§ Task goal
Report every line in the listing below where the string "processor" shows up.

§ Data for review
━━━━
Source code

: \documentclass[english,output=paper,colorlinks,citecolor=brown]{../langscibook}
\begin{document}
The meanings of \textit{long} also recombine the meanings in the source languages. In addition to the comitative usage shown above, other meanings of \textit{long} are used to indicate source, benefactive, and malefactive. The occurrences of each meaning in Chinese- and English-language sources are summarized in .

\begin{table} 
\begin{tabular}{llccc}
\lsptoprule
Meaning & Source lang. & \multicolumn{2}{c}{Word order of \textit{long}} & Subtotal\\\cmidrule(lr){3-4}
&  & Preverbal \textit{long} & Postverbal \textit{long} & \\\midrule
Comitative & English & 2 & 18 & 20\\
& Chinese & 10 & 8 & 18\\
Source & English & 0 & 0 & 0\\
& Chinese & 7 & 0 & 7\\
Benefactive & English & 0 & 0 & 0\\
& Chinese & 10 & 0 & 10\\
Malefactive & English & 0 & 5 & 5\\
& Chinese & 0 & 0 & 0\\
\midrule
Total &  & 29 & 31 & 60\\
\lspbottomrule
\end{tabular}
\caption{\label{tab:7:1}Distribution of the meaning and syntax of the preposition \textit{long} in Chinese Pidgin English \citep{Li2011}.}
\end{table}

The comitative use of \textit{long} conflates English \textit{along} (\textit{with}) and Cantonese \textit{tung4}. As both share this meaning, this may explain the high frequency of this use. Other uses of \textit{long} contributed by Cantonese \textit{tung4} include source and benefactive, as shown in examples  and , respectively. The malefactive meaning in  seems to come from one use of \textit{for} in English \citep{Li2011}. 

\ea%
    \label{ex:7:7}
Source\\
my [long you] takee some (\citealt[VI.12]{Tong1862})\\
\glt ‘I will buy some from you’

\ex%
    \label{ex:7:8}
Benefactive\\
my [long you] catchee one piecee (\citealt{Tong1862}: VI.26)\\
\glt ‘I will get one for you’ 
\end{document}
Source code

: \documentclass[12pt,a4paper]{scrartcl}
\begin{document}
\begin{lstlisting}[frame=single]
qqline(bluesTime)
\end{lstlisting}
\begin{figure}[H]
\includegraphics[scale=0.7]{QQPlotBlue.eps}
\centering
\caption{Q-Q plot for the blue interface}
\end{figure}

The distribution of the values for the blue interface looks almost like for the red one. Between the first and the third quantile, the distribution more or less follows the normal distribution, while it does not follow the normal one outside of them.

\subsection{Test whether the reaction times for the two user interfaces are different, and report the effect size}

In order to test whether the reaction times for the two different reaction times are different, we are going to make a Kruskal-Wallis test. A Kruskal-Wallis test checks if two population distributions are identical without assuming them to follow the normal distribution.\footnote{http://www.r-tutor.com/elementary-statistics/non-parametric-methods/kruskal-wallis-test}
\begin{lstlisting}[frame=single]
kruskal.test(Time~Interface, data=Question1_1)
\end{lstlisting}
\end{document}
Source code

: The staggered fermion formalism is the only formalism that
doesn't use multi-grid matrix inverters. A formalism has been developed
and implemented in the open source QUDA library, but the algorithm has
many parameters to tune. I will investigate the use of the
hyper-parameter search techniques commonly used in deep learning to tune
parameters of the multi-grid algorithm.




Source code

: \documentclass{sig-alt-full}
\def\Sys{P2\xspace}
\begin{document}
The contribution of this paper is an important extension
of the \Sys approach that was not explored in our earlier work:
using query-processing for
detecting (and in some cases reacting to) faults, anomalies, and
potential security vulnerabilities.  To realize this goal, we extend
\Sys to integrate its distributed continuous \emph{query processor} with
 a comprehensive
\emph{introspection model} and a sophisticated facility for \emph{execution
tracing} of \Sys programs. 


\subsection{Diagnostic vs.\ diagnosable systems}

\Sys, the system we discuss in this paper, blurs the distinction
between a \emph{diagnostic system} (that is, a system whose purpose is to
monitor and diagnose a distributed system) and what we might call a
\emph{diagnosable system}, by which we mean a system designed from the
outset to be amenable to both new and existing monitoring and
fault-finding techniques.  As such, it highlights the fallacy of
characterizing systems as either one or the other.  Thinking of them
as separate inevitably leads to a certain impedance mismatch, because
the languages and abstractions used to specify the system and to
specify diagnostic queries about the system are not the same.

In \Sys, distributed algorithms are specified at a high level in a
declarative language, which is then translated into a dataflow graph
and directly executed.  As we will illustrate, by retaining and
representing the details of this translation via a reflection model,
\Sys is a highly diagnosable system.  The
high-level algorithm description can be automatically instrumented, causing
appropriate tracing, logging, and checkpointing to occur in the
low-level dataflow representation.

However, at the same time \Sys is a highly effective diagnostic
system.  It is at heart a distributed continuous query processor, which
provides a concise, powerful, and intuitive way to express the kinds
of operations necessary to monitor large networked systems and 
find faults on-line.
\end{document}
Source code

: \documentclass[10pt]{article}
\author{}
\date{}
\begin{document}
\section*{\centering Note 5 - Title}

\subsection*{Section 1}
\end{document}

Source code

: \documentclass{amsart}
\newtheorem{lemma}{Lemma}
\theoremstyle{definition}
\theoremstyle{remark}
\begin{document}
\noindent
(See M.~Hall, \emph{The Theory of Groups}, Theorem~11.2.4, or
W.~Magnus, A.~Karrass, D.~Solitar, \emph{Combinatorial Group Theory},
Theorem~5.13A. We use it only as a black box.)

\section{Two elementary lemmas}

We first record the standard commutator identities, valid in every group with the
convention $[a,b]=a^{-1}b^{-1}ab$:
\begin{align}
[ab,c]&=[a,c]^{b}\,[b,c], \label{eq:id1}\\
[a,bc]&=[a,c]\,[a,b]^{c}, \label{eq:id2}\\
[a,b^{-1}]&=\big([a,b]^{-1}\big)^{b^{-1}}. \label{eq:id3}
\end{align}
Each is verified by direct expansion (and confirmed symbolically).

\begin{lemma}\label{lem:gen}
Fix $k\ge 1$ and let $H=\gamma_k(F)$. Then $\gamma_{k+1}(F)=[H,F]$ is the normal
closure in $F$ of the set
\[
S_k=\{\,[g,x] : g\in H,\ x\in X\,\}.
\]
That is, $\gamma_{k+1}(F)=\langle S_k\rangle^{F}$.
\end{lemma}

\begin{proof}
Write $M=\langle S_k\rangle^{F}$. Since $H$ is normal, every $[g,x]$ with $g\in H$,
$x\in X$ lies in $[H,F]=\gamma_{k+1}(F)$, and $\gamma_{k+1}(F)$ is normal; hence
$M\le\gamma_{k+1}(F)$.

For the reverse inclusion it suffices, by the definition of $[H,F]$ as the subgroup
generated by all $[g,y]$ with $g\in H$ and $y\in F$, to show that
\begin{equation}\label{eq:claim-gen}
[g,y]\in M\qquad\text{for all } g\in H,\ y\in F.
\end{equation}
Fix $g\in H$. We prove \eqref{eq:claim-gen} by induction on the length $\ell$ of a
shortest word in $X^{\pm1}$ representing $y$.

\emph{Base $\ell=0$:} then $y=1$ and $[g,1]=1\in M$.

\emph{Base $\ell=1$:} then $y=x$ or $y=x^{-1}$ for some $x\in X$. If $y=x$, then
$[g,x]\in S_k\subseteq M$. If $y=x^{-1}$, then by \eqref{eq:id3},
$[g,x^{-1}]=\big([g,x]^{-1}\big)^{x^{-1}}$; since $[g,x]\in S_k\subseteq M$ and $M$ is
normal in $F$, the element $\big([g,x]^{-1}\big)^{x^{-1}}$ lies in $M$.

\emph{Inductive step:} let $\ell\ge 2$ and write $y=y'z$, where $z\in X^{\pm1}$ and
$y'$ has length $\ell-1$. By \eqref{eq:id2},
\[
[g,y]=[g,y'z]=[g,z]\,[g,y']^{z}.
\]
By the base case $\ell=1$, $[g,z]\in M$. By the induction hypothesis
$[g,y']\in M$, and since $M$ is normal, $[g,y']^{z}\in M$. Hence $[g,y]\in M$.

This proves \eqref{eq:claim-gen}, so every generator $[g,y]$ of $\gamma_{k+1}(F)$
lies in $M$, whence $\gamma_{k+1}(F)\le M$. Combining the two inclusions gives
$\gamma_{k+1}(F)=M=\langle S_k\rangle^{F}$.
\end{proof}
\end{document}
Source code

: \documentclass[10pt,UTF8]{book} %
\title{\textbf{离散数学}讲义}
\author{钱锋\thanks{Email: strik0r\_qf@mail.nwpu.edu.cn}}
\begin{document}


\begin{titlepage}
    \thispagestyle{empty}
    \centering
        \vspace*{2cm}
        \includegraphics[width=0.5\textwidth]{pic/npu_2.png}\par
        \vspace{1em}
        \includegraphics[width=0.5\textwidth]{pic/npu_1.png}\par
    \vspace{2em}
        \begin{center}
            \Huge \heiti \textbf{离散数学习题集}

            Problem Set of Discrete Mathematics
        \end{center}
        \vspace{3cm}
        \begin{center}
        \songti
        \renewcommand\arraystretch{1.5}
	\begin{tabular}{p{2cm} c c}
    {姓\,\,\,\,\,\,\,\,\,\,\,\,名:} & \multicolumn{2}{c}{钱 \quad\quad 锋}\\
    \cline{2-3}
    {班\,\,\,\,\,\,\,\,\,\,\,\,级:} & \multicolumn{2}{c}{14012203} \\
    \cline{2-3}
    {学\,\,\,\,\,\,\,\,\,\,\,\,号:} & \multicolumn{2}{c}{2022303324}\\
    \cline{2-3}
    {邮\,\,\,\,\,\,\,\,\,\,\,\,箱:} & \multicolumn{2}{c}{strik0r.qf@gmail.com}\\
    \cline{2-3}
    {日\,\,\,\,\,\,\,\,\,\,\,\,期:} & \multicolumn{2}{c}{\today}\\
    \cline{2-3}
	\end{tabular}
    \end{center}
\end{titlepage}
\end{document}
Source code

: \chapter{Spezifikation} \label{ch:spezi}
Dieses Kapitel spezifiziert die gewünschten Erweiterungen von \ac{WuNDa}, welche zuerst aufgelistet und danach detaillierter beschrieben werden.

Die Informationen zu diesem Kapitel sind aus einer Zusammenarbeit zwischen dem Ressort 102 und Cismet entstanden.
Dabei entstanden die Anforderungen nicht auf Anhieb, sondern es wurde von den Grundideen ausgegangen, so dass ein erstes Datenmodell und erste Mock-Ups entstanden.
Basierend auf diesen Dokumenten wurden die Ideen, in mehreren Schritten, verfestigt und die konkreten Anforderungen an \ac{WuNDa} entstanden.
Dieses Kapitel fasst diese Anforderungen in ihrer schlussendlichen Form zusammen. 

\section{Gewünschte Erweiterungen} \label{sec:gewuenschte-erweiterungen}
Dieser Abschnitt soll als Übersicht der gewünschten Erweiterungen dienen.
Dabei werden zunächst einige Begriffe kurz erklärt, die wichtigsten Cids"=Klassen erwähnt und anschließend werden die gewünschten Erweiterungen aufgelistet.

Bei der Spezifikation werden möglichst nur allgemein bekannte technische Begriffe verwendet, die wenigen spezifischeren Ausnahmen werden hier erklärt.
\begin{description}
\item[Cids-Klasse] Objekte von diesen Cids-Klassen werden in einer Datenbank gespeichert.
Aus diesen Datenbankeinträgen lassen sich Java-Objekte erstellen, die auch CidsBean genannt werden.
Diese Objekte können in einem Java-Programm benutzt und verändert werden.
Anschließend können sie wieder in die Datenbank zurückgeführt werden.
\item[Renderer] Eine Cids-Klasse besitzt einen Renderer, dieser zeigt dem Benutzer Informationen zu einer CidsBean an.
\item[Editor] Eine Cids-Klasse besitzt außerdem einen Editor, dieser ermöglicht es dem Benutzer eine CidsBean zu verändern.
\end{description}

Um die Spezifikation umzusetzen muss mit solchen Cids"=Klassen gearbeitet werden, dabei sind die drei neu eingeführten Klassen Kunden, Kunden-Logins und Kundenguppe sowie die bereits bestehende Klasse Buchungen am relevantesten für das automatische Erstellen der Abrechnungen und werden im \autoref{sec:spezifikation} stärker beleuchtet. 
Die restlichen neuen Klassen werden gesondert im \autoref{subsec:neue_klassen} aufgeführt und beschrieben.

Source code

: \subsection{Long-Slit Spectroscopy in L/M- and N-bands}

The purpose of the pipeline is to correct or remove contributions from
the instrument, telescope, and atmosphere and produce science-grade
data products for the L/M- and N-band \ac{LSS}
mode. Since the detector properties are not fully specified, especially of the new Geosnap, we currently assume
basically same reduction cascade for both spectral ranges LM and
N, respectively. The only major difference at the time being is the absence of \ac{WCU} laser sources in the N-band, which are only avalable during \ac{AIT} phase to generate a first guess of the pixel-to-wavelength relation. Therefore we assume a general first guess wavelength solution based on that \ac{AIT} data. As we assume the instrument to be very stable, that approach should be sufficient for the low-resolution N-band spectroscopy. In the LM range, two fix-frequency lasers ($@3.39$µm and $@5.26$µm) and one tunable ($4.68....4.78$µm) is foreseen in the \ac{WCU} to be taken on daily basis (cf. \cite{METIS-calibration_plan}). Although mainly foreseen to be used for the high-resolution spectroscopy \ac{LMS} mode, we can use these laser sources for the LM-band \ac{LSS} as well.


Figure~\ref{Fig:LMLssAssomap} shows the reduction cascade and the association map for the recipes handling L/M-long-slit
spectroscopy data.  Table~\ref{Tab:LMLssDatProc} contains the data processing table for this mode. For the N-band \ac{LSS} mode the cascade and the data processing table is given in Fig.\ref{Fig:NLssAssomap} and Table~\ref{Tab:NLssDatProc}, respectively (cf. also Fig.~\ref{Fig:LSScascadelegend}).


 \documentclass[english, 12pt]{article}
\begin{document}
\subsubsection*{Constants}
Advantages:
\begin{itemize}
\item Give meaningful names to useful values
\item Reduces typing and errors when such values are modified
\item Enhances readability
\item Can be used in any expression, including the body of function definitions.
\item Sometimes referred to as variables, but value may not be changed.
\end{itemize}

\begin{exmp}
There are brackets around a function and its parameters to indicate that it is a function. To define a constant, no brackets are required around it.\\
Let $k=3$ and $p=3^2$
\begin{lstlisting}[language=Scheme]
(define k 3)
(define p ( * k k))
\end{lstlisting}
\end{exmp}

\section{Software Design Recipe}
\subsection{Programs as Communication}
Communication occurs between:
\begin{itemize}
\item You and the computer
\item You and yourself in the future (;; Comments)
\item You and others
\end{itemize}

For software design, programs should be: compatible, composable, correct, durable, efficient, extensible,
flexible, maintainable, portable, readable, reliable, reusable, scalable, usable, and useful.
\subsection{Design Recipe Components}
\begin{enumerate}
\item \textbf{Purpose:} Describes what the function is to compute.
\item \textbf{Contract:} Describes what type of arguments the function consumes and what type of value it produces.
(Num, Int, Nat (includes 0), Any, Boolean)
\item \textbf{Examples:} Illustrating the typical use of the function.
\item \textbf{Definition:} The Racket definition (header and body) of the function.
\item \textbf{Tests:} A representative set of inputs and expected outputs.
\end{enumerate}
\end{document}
━━━━
§ Answer below
\Sys to integrate its distributed continuous \emph{query processor} with
system.  It is at heart a distributed continuous query processor, which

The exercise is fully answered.